Data items

---+---

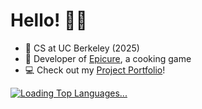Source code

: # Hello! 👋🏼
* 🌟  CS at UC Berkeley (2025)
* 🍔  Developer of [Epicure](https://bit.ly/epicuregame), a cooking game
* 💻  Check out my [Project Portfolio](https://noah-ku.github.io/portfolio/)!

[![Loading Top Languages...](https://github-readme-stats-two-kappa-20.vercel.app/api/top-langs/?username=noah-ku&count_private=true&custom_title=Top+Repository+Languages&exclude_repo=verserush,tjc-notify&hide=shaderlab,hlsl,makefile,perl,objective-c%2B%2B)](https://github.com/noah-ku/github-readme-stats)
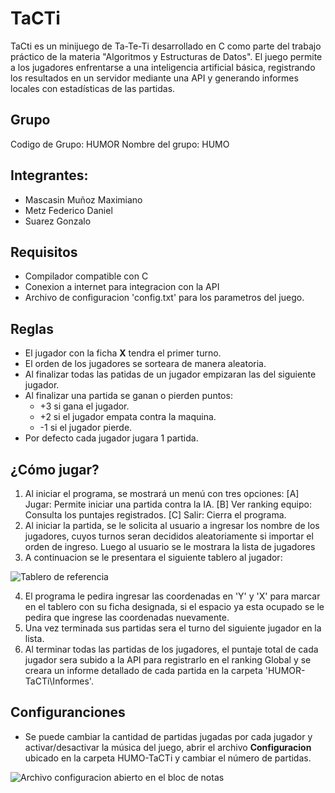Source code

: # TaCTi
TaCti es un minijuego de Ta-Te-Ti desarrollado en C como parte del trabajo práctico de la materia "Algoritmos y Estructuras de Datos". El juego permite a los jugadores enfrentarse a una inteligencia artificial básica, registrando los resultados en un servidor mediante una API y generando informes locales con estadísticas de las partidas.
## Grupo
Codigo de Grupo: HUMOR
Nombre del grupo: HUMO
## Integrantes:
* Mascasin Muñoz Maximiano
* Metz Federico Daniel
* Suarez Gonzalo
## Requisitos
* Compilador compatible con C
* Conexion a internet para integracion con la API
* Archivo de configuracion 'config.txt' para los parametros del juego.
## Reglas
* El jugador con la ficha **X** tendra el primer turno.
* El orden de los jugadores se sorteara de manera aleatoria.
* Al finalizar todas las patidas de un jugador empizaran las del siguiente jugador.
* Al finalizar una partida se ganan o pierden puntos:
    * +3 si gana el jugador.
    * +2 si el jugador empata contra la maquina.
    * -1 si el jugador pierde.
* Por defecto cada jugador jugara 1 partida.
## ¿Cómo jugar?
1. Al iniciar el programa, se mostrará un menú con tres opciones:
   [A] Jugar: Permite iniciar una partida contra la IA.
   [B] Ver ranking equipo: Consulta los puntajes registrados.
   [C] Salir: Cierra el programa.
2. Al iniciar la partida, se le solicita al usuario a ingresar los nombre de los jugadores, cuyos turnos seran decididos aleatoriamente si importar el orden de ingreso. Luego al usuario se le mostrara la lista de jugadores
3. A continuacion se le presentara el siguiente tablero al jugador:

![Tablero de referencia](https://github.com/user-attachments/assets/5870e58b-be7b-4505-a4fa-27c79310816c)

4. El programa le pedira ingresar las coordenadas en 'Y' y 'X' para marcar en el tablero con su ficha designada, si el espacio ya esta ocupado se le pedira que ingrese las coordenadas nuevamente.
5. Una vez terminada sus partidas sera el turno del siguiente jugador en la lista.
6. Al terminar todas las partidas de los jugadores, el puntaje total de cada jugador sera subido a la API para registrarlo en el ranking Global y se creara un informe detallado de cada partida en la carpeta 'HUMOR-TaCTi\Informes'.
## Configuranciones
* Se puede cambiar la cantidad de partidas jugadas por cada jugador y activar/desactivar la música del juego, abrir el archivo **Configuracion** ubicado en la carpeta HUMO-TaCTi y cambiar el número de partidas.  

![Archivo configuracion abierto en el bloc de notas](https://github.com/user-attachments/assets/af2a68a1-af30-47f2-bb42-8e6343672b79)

---+---

Exercise aim: Pictures stay out; the entries above are to be output exactly as given.

The answer:
Source code

: # Hello! 👋🏼
* 🌟  CS at UC Berkeley (2025)
* 🍔  Developer of [Epicure](https://bit.ly/epicuregame), a cooking game
* 💻  Check out my [Project Portfolio](https://noah-ku.github.io/portfolio/)!

[![Loading Top Languages...](https://github-readme-stats-two-kappa-20.vercel.app/api/top-langs/?username=noah-ku&count_private=true&custom_title=Top+Repository+Languages&exclude_repo=verserush,tjc-notify&hide=shaderlab,hlsl,makefile,perl,objective-c%2B%2B)](https://github.com/noah-ku/github-readme-stats)
Source code

: # TaCTi
TaCti es un minijuego de Ta-Te-Ti desarrollado en C como parte del trabajo práctico de la materia "Algoritmos y Estructuras de Datos". El juego permite a los jugadores enfrentarse a una inteligencia artificial básica, registrando los resultados en un servidor mediante una API y generando informes locales con estadísticas de las partidas.
## Grupo
Codigo de Grupo: HUMOR
Nombre del grupo: HUMO
## Integrantes:
* Mascasin Muñoz Maximiano
* Metz Federico Daniel
* Suarez Gonzalo
## Requisitos
* Compilador compatible con C
* Conexion a internet para integracion con la API
* Archivo de configuracion 'config.txt' para los parametros del juego.
## Reglas
* El jugador con la ficha **X** tendra el primer turno.
* El orden de los jugadores se sorteara de manera aleatoria.
* Al finalizar todas las patidas de un jugador empizaran las del siguiente jugador.
* Al finalizar una partida se ganan o pierden puntos:
    * +3 si gana el jugador.
    * +2 si el jugador empata contra la maquina.
    * -1 si el jugador pierde.
* Por defecto cada jugador jugara 1 partida.
## ¿Cómo jugar?
1. Al iniciar el programa, se mostrará un menú con tres opciones:
   [A] Jugar: Permite iniciar una partida contra la IA.
   [B] Ver ranking equipo: Consulta los puntajes registrados.
   [C] Salir: Cierra el programa.
2. Al iniciar la partida, se le solicita al usuario a ingresar los nombre de los jugadores, cuyos turnos seran decididos aleatoriamente si importar el orden de ingreso. Luego al usuario se le mostrara la lista de jugadores
3. A continuacion se le presentara el siguiente tablero al jugador:

![Tablero de referencia](https://github.com/user-attachments/assets/5870e58b-be7b-4505-a4fa-27c79310816c)

4. El programa le pedira ingresar las coordenadas en 'Y' y 'X' para marcar en el tablero con su ficha designada, si el espacio ya esta ocupado se le pedira que ingrese las coordenadas nuevamente.
5. Una vez terminada sus partidas sera el turno del siguiente jugador en la lista.
6. Al terminar todas las partidas de los jugadores, el puntaje total de cada jugador sera subido a la API para registrarlo en el ranking Global y se creara un informe detallado de cada partida en la carpeta 'HUMOR-TaCTi\Informes'.
## Configuranciones
* Se puede cambiar la cantidad de partidas jugadas por cada jugador y activar/desactivar la música del juego, abrir el archivo **Configuracion** ubicado en la carpeta HUMO-TaCTi y cambiar el número de partidas.  

![Archivo configuracion abierto en el bloc de notas](https://github.com/user-attachments/assets/af2a68a1-af30-47f2-bb42-8e6343672b79)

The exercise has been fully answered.